Friday, May 4, 2018

You're My Everything (1949), 6 Color

In 1924, stage-struck Boston blueblood Hannah Adams picks up musical star Tim O'Connor and takes him home for dinner. One thing leads to another, and when Tim's show rolls on to Chicago a ... 
1h 34min | Comedy, Musical | 29 June 1949 | Color
Director: Walter Lang
Stars: Dan Dailey, Anne Baxter, Anne Revere.
Nick Castle ... choreographer

bootleg, poor color

In the Tap! Appendix for Berry Brothers (Ananias and Warren Berry), Dan Dailey. The Berrys dance with DD at a train station (they're redcaps), on a couple of suitcases, on a RR car, and up and down a couple of slanted foundations. The song: Chattanooga Choo Choo. It's highly derivative of Sun Valley Serenade ('41) mixed with a suitcase dance that might even have been performed by the Berrys. (I searched my notes for "suitcase", but no match.) This is the last film credit for each Berry. I wasn't crazy about the number; like the Nicholas Bros dancing with G.Kelly in The Pirate ('48), the blending of styles made it less interesting. What was interesting about it: there would be no way to preserve DD's dancing if BBs were excised. They were always in close proximity, and DD plus 1 BB often shared a standard-size suitcase underfoot.

But this film goes to a very offensive place too: DD plays a black butler in scenes stolen from Shirley Temple and Bill Robinson.
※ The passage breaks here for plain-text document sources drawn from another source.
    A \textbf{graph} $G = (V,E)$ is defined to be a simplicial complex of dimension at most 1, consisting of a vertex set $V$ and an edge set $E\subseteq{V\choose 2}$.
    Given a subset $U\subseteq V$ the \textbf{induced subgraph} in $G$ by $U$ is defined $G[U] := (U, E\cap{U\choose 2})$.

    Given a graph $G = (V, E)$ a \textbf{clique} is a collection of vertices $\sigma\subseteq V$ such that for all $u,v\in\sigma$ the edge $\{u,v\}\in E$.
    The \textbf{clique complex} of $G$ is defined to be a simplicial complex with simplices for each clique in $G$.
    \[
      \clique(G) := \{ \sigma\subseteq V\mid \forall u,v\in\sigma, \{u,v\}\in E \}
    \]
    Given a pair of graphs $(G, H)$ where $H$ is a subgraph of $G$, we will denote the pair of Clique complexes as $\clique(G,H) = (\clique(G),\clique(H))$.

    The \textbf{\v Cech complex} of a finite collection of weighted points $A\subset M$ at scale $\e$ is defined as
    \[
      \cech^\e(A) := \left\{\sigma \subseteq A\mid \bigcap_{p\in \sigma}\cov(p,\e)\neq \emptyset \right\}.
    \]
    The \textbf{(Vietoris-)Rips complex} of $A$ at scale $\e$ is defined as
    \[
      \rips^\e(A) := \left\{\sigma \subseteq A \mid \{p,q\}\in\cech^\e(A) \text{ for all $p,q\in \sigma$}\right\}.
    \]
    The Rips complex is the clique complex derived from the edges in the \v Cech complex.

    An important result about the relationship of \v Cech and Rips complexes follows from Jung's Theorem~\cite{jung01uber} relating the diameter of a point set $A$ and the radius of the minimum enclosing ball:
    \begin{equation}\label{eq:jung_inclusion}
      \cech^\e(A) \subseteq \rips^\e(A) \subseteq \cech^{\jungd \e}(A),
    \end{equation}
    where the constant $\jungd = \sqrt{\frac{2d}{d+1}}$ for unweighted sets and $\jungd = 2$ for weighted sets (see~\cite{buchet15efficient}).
The plot of this film is very strange: DD plays a working hoofer, starring(?) in a musical play. AB is a socialite who is fascinated by him, attends the show daily. She is NOT stage-struck, she's crushing on him. She finally waits for him in the rain by the stage door after a performance, and manages to share some shelter with him. The conversation turns to food and she invites him home for dinner with her parents and aunt. They date, break up (her idea), the aunt pulls them back together, they marry, and travel for his work.

He gets invited to screentest for silent films, the director pulls AB up to test with him, and the wrong star is born. DD goes back on the road while AB soars, but she manages to get pregnant. While on maternity leave, the talkies take over, and she bows out of films. But the studio is trying to make a musical, she insists her husband gets a shot, and a new star is born. Hence the extremely unlikely number with the Berry Brothers. The DD/AB daughter goes to the set with him, and they must dance at home. AB is angry that DD encourages her stage-struck inclinations. (The child actress here only has 3 film credits.)

Musicals fade, and DD decides he's done with movies. They get a farm, but still subscribe to Variety. When a prominent child star is put out of commission by appendicitis, DD has the bright idea that his daughter could take the role, and suggests himself as the black butler to help her along. AB only agrees after DD promises this is a 1-picture deal.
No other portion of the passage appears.